Partidos políticos y tribunales domesticaron la participación de una sociedad civil activa en la cosa pública, canalizando energías y desactivando conflictos. El sistema político dibujó los espacios de acción de un Estado que, con un restringido aparato burocrático, logró normar la ocupación de un continente, que, careciendo de un verdadero ejército, logró movilizar a más de tres millones de hombres en el contexto de una escisión nacional al mediar el siglo XIX; cuya intervención en las dos guerras mundiales del siglo XX resultó determinante, y que se erigió en líder del “mundo libre” para combatir el “comunismo” durante casi 50 años (p. 260).

Si bien el toque analítico de Pani es consistentemente confiable, el libro se ve un tanto debilitado por algunos errores evitables. Éstos van desde detalles menores -como escribir mal el apellido de Jay Cooke- (p. 138) hasta otros algo más sustanciales, como la inexactitud en los datos de población total y población esclavizada de la Confederación, que la lleva a reducir el número de ­habitantes en casi dos terceras partes (p. 133), y la confusión entre los boicots de autobuses de Birmingham y Montgomery (p. 239).

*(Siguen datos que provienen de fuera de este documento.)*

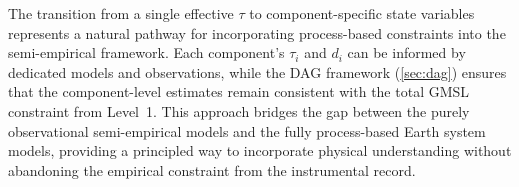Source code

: \documentclass[11pt]{article}
\begin{document}
The transition from a single effective $\tau$ to component-specific state variables represents a natural pathway for incorporating process-based constraints into the semi-empirical framework.  Each component's $\tau_i$ and $d_i$ can be informed by dedicated models and observations, while the DAG framework (\cref{sec:dag}) ensures that the component-level estimates remain consistent with the total GMSL constraint from Level~1.  This approach bridges the gap between the purely observational semi-empirical models and the fully process-based Earth system models, providing a principled way to incorporate physical understanding without abandoning the empirical constraint from the instrumental record.




\end{document}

Con todo, este libro es un triunfo, no sólo entre los estudios sobre Estados Unidos publicados en México, sino también en comparación con los publicados en el propio Estados Unidos. Pani logra retratar esa nación como producto del “cambio accidentado” (p. 259) y como “menos excepcional y portentosa de lo que pretende la vigorosa mitografía nacionalista” (p. 260).